# Escargot anyone???



## SeaHorse_Fanatic (Apr 22, 2010)

This is my jumbo Turbo? snail.

BTW, for size comparison, that's a Jebao WP25 it's dwarfing.


----------



## target (Apr 21, 2010)

That thing is huge!! Does it ever knock over any rocks or corals?


----------



## SeaHorse_Fanatic (Apr 22, 2010)

target said:


> That thing is huge!! Does it ever knock over any rocks or corals?


Yes it does. That's why its now in the 93g cube. Less to knock over.


----------



## target (Apr 21, 2010)

Very cool, once my tank has more for them to eat I'll add some snails.
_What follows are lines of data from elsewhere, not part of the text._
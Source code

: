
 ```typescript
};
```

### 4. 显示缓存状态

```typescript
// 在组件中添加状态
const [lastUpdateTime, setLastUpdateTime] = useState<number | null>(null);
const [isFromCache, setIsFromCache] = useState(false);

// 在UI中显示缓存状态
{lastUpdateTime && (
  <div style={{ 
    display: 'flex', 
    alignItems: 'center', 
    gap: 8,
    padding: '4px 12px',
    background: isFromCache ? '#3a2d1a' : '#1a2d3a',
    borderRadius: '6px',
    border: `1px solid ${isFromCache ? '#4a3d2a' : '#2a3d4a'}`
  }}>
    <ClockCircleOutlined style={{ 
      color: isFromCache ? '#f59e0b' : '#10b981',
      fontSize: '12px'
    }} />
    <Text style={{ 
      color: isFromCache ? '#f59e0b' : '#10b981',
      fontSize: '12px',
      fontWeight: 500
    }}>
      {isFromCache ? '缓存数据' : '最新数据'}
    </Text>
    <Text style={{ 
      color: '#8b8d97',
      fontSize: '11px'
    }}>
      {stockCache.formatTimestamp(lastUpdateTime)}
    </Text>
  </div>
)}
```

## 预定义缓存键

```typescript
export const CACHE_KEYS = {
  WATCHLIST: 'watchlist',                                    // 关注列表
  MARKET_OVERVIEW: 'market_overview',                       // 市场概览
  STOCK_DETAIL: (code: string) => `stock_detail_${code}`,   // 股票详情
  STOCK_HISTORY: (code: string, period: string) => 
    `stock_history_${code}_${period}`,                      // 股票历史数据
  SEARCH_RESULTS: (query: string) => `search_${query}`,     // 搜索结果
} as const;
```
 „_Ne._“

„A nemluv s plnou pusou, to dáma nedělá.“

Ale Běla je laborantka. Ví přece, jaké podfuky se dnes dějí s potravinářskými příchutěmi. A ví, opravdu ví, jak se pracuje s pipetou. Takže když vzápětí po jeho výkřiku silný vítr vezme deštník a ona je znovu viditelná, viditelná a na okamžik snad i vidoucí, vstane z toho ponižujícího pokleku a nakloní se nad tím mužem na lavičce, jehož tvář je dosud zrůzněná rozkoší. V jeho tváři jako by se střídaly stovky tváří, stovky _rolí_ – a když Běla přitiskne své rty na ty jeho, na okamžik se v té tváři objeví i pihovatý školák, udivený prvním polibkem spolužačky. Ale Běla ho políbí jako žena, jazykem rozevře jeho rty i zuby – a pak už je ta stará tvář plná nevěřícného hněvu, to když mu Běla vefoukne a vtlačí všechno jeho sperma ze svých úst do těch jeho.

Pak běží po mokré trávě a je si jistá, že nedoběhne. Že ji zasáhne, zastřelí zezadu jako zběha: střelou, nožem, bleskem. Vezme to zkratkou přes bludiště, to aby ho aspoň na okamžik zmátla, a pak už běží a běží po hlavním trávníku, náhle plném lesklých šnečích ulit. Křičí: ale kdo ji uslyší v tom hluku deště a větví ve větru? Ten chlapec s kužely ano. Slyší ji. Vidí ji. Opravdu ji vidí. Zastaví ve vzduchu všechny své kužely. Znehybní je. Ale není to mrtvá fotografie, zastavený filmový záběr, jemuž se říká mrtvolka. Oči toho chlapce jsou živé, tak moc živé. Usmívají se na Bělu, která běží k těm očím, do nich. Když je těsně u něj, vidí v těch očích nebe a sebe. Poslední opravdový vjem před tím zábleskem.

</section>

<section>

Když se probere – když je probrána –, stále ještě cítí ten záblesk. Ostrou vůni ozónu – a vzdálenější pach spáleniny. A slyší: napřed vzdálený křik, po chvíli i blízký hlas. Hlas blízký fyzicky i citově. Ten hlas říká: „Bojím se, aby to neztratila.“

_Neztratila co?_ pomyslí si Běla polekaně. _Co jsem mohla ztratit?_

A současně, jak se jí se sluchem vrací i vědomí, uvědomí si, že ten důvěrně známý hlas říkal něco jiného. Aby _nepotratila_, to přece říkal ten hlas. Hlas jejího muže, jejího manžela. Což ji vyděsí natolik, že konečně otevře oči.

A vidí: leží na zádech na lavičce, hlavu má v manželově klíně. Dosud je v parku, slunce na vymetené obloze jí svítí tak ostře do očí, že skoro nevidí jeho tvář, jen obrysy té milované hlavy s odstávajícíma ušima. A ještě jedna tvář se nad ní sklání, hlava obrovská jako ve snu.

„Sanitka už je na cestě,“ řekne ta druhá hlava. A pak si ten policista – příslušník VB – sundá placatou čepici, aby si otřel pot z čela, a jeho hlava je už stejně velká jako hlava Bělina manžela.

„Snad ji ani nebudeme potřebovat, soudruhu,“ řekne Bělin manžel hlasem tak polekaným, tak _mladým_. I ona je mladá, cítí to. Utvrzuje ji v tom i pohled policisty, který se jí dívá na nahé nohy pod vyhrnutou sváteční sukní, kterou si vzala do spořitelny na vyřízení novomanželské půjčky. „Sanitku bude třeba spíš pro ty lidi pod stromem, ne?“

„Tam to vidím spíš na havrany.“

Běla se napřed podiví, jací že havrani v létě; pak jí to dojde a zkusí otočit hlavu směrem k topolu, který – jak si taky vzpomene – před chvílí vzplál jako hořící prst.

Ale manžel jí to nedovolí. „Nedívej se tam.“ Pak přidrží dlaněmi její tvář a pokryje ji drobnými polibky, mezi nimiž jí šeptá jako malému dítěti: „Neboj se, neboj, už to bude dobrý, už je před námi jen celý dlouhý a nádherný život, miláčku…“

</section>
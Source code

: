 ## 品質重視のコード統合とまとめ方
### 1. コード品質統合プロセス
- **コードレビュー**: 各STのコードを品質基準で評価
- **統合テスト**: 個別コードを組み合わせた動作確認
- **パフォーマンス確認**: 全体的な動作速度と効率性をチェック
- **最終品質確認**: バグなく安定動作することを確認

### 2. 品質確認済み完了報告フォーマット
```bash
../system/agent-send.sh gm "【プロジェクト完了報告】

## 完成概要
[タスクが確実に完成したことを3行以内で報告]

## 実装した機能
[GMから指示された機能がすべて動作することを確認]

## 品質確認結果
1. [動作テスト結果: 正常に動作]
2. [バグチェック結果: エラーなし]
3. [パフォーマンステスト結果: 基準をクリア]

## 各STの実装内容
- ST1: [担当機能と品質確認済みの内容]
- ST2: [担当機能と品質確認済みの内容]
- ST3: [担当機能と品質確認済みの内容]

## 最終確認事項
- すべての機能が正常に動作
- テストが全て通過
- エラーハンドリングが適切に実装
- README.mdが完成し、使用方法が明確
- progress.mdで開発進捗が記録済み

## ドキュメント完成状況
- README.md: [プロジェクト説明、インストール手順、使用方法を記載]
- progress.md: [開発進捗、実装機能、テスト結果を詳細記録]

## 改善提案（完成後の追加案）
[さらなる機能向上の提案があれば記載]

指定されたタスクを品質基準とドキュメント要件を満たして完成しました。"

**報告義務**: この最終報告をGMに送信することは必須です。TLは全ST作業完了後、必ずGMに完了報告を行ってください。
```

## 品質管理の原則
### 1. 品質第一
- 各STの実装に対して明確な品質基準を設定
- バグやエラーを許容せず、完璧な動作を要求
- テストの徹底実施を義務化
Thinking of grabbing a cleaner shrimp this weekend if I can find one.


----------



## SeaHorse_Fanatic (Apr 22, 2010)

The THING is evolving even as I type. Here's what it now looks like this afternoon.



A close-up - even SCARIER!!!!!



Now I'm afraid it'll crawl out of the tank and slime us as we sleep.


----------



## AccidentalAquarist (Sep 11, 2013)

okay, damn near pee'd myself laughing with those last pics


----------



## gklaw (May 31, 2010)

SeaHorse_Fanatic said:


> Now I'm afraid it'll crawl out of the tank and slime us as we sleep.


Not sure about the sliming part but mine did crawl out of the tank once.


----------